*EXERCISE AIM*:
As the answer, set down the lines below from the one containing "корневой директории приложения)." through the one containing "### Подкапотье", exactly and inclusively, and no others.

*RECORDS TO USE*:

= Beginning of Section =

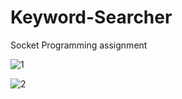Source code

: # Keyword-Searcher
Socket Programming assignment

![1](https://user-images.githubusercontent.com/32799078/54535002-ee353380-49d0-11e9-84a3-27120f13310e.png)


![2](https://user-images.githubusercontent.com/32799078/54535005-f1302400-49d0-11e9-8bdc-8c9d15767af4.png)
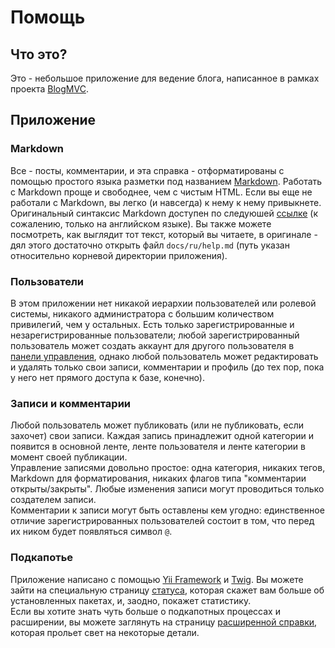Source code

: # Помощь

## Что это?

Это - небольшое приложение для ведение блога, написанное в рамках проекта
[BlogMVC](http://blogmvc.com).

## Приложение

### Markdown

Все - посты, комментарии, и эта справка - отформатированы с помощью простого
языка разметки под названием [Markdown](http://wikipedia.org/wiki/Markdown).
Работать с Markdown проще и свободнее, чем с чистым HTML. Если вы еще не
работали с Markdown, вы легко (и навсегда) к нему к нему привыкнете.
Оригинальный синтаксис Markdown доступен по следуюшей
[ссылке](http://daringfireball.net/projects/markdown/syntax) (к сожалению,
только на английском языке). Вы также можете посмотреть, как выглядит тот текст,
который вы читаете, в оригинале - дял этого достаточно открыть файл
`docs/ru/help.md` (путь указан относительно корневой директории приложения).

### Пользователи

В этом приложении нет никакой иерархии пользователей или ролевой системы,
никакого администратора с большим количеством привилегий, чем у остальных. Есть
только зарегистрированные и незарегистрированные пользователи; любой
зарегистрированный пользователь может создать аккаунт для другого пользователя
в [панели управления](/admin/users), однако любой пользователь может
редактировать и удалять только свои записи, комментарии и профиль (до тех пор,
пока у него нет прямого доступа к базе, конечно).

### Записи и комментарии

Любой пользователь может публиковать (или не публиковать, если захочет) свои
записи. Каждая запись принадлежит одной категории и появится в основной ленте,
ленте пользователя и ленте категории в момент своей публикации.  
Управление записями довольно простое: одна категория, никаких тегов, Markdown
для форматирования, никаких флагов типа "комментарии открыты/закрыты". Любые
изменения записи могут проводиться только создателем записи.  
Комментарии к записи могут быть оставлены кем угодно: единственное отличие
зарегистрированных пользователей состоит в том, что перед их ником будет 
появляться символ `@`.

### Подкапотье

Приложение написано с помощью [Yii Framework](http://yiiframework.com) и
[Twig](http://twig.sensiolabs.org/). Вы можете зайти на специальную страницу
[статуса](/admin/options/status), которая скажет вам больше об установленных
пакетах, и, заодно, покажет статистику.  
Если вы хотите знать чуть больше о подкапотных процессах и расширении, вы
можете заглянуть на страницу [расширенной справки](/admin/help/dev), которая
прольет свет на некоторые детали.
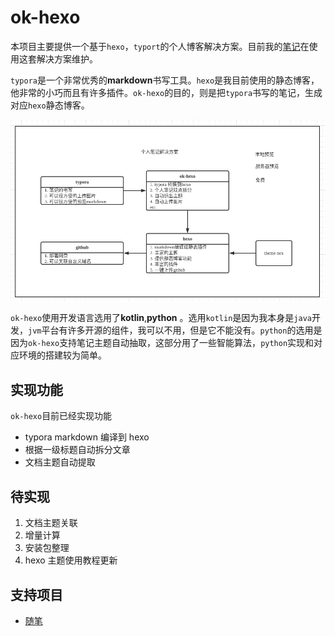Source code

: # ok-hexo

本项目主要提供一个基于`hexo`，`typort`的个人博客解决方案。目前我的[笔记](https://guoxiujun.com)在使用这套解决方案维护。

`typora`是一个非常优秀的**markdown**书写工具。`hexo`是我目前使用的静态博客，他非常的小巧而且有许多插件。`ok-hexo`的目的，则是把`typora`书写的笔记，生成对应`hexo`静态博客。

![个人笔记解决方案](doc/解决方案.png)

`ok-hexo`使用开发语言选用了**kotlin**,**python** 。选用`kotlin`是因为我本身是`java`开发，`jvm`平台有许多开源的组件，我可以不用，但是它不能没有。`python`的选用是因为`ok-hexo`支持笔记主题自动抽取，这部分用了一些智能算法，`python`实现和对应环境的搭建较为简单。

## 实现功能
`ok-hexo`目前已经实现功能
- typora markdown 编译到 hexo
- 根据一级标题自动拆分文章
- 文档主题自动提取

## 待实现
1. 文档主题关联
2. 增量计算
3. 安装包整理
4. hexo 主题使用教程更新

## 支持项目
- [随笔](https://guoxiujun.com)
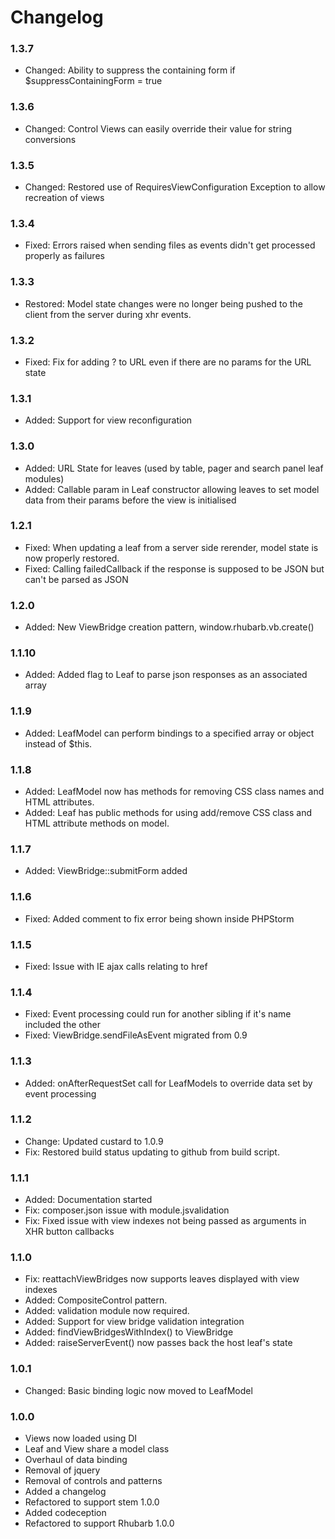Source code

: # Changelog

### 1.3.7

* Changed:   Ability to suppress the containing form if $suppressContainingForm = true

### 1.3.6

* Changed:   Control Views can easily override their value for string conversions

### 1.3.5

* Changed:   Restored use of RequiresViewConfiguration Exception to allow recreation of views

### 1.3.4

* Fixed:     Errors raised when sending files as events didn't get processed properly as failures

### 1.3.3

* Restored:  Model state changes were no longer being pushed to the client from the server during xhr events.

### 1.3.2

* Fixed:     Fix for adding ? to URL even if there are no params for the URL state

### 1.3.1

* Added:     Support for view reconfiguration

### 1.3.0

* Added:     URL State for leaves (used by table, pager and search panel leaf modules)
* Added:     Callable param in Leaf constructor allowing leaves to set model data from their params before the view is initialised

### 1.2.1

* Fixed:     When updating a leaf from a server side rerender, model state is now properly restored.
* Fixed:     Calling failedCallback if the response is supposed to be JSON but can't be parsed as JSON

### 1.2.0

* Added:     New ViewBridge creation pattern, window.rhubarb.vb.create()	     

### 1.1.10

* Added:     Added flag to Leaf to parse json responses as an associated array

### 1.1.9

* Added:     LeafModel can perform bindings to a specified array or object instead of $this.

### 1.1.8

* Added:     LeafModel now has methods for removing CSS class names and HTML attributes.
* Added:     Leaf has public methods for using add/remove CSS class and HTML attribute methods on model. 

### 1.1.7

* Added:      ViewBridge::submitForm added

### 1.1.6

* Fixed:      Added comment to fix error being shown inside PHPStorm

### 1.1.5

* Fixed:      Issue with IE ajax calls relating to href

### 1.1.4

* Fixed:		Event processing could run for another sibling if it's name included the other
* Fixed:		ViewBridge.sendFileAsEvent migrated from 0.9

### 1.1.3

* Added:    	onAfterRequestSet call for LeafModels to override data set by event processing

### 1.1.2

* Change:  	Updated custard to 1.0.9
* Fix:      	Restored build status updating to github from build script.

### 1.1.1

* Added:    	Documentation started
* Fix:      	composer.json issue with module.jsvalidation
* Fix:      	Fixed issue with view indexes not being passed as arguments in XHR button callbacks

### 1.1.0

* Fix:      	reattachViewBridges now supports leaves displayed with view indexes
* Added:   	CompositeControl pattern.
* Added:	validation module now required.
* Added:	Support for view bridge validation integration
* Added:	findViewBridgesWithIndex() to ViewBridge
* Added:	raiseServerEvent() now passes back the host leaf's state

### 1.0.1

* Changed:	Basic binding logic now moved to LeafModel

### 1.0.0

* Views now loaded using DI
* Leaf and View share a model class
* Overhaul of data binding
* Removal of jquery
* Removal of controls and patterns
* Added a changelog
* Refactored to support stem 1.0.0
* Added codeception
* Refactored to support Rhubarb 1.0.0

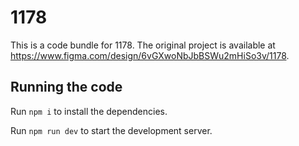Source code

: 
  # 1178

  This is a code bundle for 1178. The original project is available at https://www.figma.com/design/6vGXwoNbJbBSWu2mHiSo3v/1178.

  ## Running the code

  Run `npm i` to install the dependencies.

  Run `npm run dev` to start the development server.
  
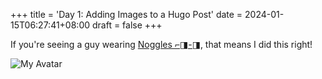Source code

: +++
title = 'Day 1: Adding Images to a Hugo Post'
date = 2024-01-15T06:27:41+08:00
draft = false
+++

If you're seeing a guy wearing [Noggles ⌐◨-◨](https://www.google.com/search?q=noggles+nouns&tbm=isch&ved=2ahUKEwi_2sKR-N2DAxWXnWMGHVWeD2oQ2-cCegQIABAA&oq=noggles+nouns&gs_lcp=CgNpbWcQAzIHCAAQgAQQGDoECCMQJzoKCAAQgAQQigUQQzoNCAAQgAQQigUQQxCxAzoICAAQgAQQsQM6BQgAEIAEOgYIABAFEB46BAgAEB46CQgAEIAEEBgQClCgBVjsIGDSJmgCcAB4AYABwwSIAdETkgEIMC4xNS41LTGYAQCgAQGqAQtnd3Mtd2l6LWltZ8ABAQ&sclient=img&ei=mGGkZb-uHJe7juMP1by-0AY&bih=825&biw=1440), that means I did this right!

![My Avatar](https://pbs.twimg.com/profile_images/1674659181096206337/Fzl9miZE_400x400.jpg#center)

= End of Section =

*EXPECTED ANSWER*:
`docs/ru/help.md` (путь указан относительно корневой директории приложения).

### Пользователи

В этом приложении нет никакой иерархии пользователей или ролевой системы,
никакого администратора с большим количеством привилегий, чем у остальных. Есть
только зарегистрированные и незарегистрированные пользователи; любой
зарегистрированный пользователь может создать аккаунт для другого пользователя
в [панели управления](/admin/users), однако любой пользователь может
редактировать и удалять только свои записи, комментарии и профиль (до тех пор,
пока у него нет прямого доступа к базе, конечно).

### Записи и комментарии

Любой пользователь может публиковать (или не публиковать, если захочет) свои
записи. Каждая запись принадлежит одной категории и появится в основной ленте,
ленте пользователя и ленте категории в момент своей публикации.  
Управление записями довольно простое: одна категория, никаких тегов, Markdown
для форматирования, никаких флагов типа "комментарии открыты/закрыты". Любые
изменения записи могут проводиться только создателем записи.  
Комментарии к записи могут быть оставлены кем угодно: единственное отличие
зарегистрированных пользователей состоит в том, что перед их ником будет 
появляться символ `@`.

### Подкапотье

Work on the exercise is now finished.